Don’t get me wrong. I like Aethelflaed. I think she’s interesting. Her situation just raises all kinds of other issues that I grapple with as a gender historian, and now I’ve tortured you with them too. Sorry.

*One final thing. One of my favorite theories is that Aethelflaed was the inspiration behind the Old English Judith poem, and that it was originally translated for her. The poem, which I’ve talked about before, focuses on Judith’s assassination of the general Holofernes. She hacks off his head and saves her people. There are some differences between the OE poem and the biblical story that indicate it’s an adaptation rather than a straight translation (which nothing ever is anyway), and that the author was inspired by Aethelflaed. (Joanna Arman talks about this in her book about Aethelflaed, if you’re super interested in the details. Pauline Stafford also mentions it, and Pauline Stafford is the shit, so.)

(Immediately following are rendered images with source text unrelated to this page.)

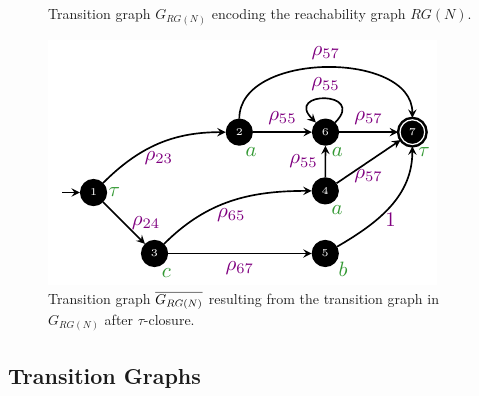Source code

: \begin{figure}[!t]
\begin{minipage}{.49\textwidth}
	\caption{Transition graph $G_{RG(N)}$ encoding the reachability graph $RG(N)$.}\label{fig:lmc}\label{fig:orig}
\end{minipage}\hfill \begin{minipage}{.49\textwidth} \includegraphics[width=.9\textwidth]{images/closed_example.pdf}
	\caption{Transition graph $\overline{G_{RG(N)}}$ resulting from the transition graph in $G_{RG(N)}$ after $\tau$-closure.}\label{fig:closed}
\end{minipage}
\end{figure}




%
%



\subsection{Transition Graphs}\label{subsec:ppn}

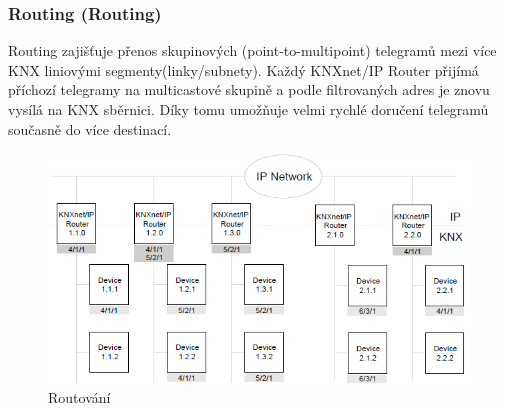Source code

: \subsubsection{Routing (Routing)} 
Routing zajišťuje přenos skupinových (point-to-multipoint) telegramů mezi více KNX liniovými segmenty(linky/subnety). Každý KNXnet/IP Router přijímá příchozí telegramy na multicastové skupině a podle filtrovaných adres je znovu vysílá na KNX sběrnici. Díky tomu umožňuje velmi rychlé doručení telegramů současně do více destinací. \cite{KNXRouting}
\begin{figure}[!h]
  \begin{center}
    \includegraphics[scale=0.7]{obrazky/KNX_Routing.png}
  \end{center}
  \caption[Routování \cite{KNXRouting}]{Routování \cite{KNXRouting}}
  \label{fig:Routovani}
\end{figure}
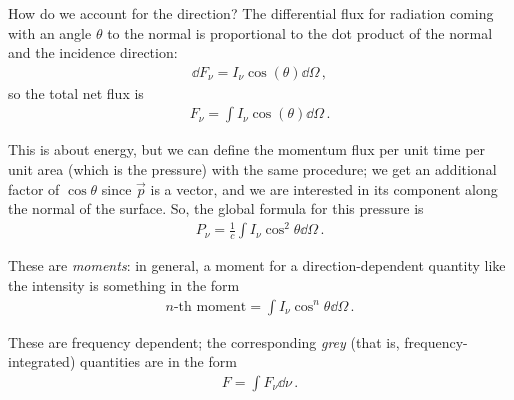 \documentclass[main.tex]{subfiles}
\begin{document}
How do we account for the direction? 
The differential flux for radiation coming with an angle \(\theta \) to the normal is proportional to the dot product of the normal and the incidence direction:
%
\begin{align}
\dd{F_{\nu } } = I_{\nu  } \cos(\theta ) \dd{\Omega }
\,,
\end{align}
%
so the total net flux is 
%
\begin{align}
F_{\nu } = \int I_{\nu } \cos(\theta ) \dd{\Omega }
\,.
\end{align}

This is about energy, but we can define the momentum flux per unit time per unit area (which is the pressure) with the same procedure; we get an additional factor of \(\cos \theta \) since \(\vec{p}\) is a vector, and we are interested in its component along the normal of the surface.
So, the global formula for this pressure is 
%
\begin{align}
P_{\nu } = \frac{1}{c} \int I_{\nu } \cos^2\theta \dd{\Omega } 
\,.
\end{align}

These are \emph{moments}: in general, a moment for a direction-dependent quantity like the intensity is something in the form 
%
\begin{align}
\text{\(n\)-th moment} = \int I_{\nu } \cos^{n} \theta \dd{\Omega }
\,.
\end{align}

These are frequency dependent; the corresponding \emph{grey} (that is, frequency-integrated) quantities are in the form 
%
\begin{align}
F = \int F_{\nu } \dd{\nu }
\,.
\end{align}
\end{document}
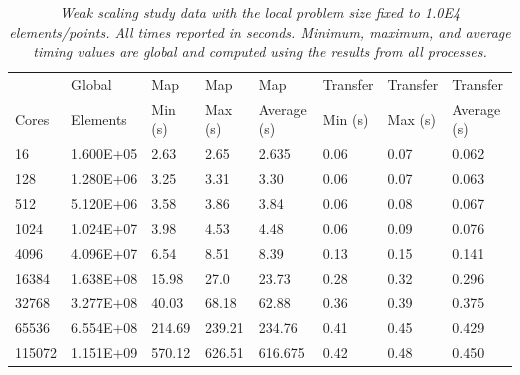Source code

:\documentclass{mc2013}
\begin{document}
\begin{table}[htpb!]
  \begin{center}
    \begin{tabular}{llllllll}\hline\hline
      \multicolumn{1}{l}{} & 
      \multicolumn{1}{l}{Global} & 
      \multicolumn{1}{l}{Map} & 
      \multicolumn{1}{l}{Map} & 
      \multicolumn{1}{l}{Map} & 
      \multicolumn{1}{l}{Transfer} & 
      \multicolumn{1}{l}{Transfer} & 
      \multicolumn{1}{l}{Transfer}\\
      \multicolumn{1}{l}{Cores} & 
      \multicolumn{1}{l}{Elements} & 
      \multicolumn{1}{l}{Min (s)} & 
      \multicolumn{1}{l}{Max (s)} & 
      \multicolumn{1}{l}{Average (s)} & 
      \multicolumn{1}{l}{Min (s)} & 
      \multicolumn{1}{l}{Max (s)} & 
      \multicolumn{1}{l}{Average (s)}\\ \hline\hline
16 &	1.600E+05 & 2.63 &	2.65 &	  2.635 &	0.06 & 0.07 &	0.062 \\
128 &	1.280E+06 & 3.25 &	3.31 &	  3.30 &	0.06 &	0.07 &	0.063 \\
512 &	5.120E+06 & 3.58 &	3.86 &	  3.84 &	0.06 &	0.08 &	0.067 \\
1024 &	1.024E+07 & 3.98 &	4.53 &    4.48 &	0.06 &	0.09 &	0.076 \\
4096 &	4.096E+07 & 6.54 &	8.51 &	  8.39 &	0.13 &	0.15 &	0.141 \\
16384 &	1.638E+08 & 15.98 &	27.0 &	  23.73 &	0.28 &	0.32 &	0.296 \\
32768 &	3.277E+08 & 40.03 &	68.18 &   62.88 &	0.36 &	0.39 &	0.375 \\
65536 &	6.554E+08 & 214.69 & 239.21	& 234.76 &	0.41 &	0.45 & 0.429 \\
115072 & 1.151E+09 & 570.12 & 626.51	& 616.675 &	0.42 &	0.48 &	0.450 \\
      \hline\hline
    \end{tabular}
  \end{center}
  \caption{\sl Weak scaling study data with the local problem size
    fixed to 1.0E4 elements/points. All times reported in
    seconds. Minimum, maximum, and average timing values are global
    and computed using the results from all processes.}
  \label{tab:weak_scaling}
\end{table}
\end{document}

Anyway, I like to think about the author who produced the OE poem, and how into it he must have been. Like fuck yes, I’m gonna honor my queen with this story about a badass chopping heads, love u. And I also think about the shift that happened, at some point in time, that led to the only remaining copy of that same poem being produced and added to the manuscript that contained Beowulf and The Wonders of the East. The shift from queen to monster, inspirational to horrifying, Aethelstan and Aelfwynn’s mother dispensing righteous justice to Grendel’s mother dying in a lake. Because they come to us in one order, Beowulf then Judith, but they were most likely originally created in the other, and why position the vengeful mother as negative unless Mother also equaled power?

You don’t necessarily need to lead an army to cut off the enemy’s head; you just need a basket and your own badass self. That’s how they saw Aethelflaed, once upon a time. And I’m far more intrigued by THAT concept of power.